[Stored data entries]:

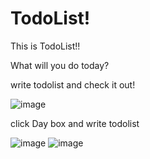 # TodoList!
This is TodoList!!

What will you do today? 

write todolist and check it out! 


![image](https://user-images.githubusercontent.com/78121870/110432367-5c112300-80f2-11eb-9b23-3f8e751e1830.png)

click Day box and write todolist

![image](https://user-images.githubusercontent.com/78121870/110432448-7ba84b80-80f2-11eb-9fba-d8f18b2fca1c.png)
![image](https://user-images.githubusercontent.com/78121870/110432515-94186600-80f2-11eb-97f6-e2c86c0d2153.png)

* * *

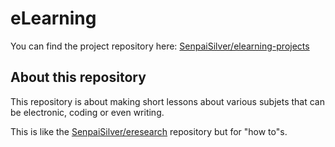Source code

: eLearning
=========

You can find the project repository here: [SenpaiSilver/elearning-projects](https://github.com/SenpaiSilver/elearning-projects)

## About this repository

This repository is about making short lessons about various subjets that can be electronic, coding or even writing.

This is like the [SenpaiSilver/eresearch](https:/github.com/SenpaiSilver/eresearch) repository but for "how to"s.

[Work to complete]: In the data above, start at the line that has "You can find", stop after the line that has "This is like", and print every line in between exactly as it stands.

[Problem solution]:
You can find the project repository here: [SenpaiSilver/elearning-projects](https://github.com/SenpaiSilver/elearning-projects)

## About this repository

This repository is about making short lessons about various subjets that can be electronic, coding or even writing.

This is like the [SenpaiSilver/eresearch](https:/github.com/SenpaiSilver/eresearch) repository but for "how to"s.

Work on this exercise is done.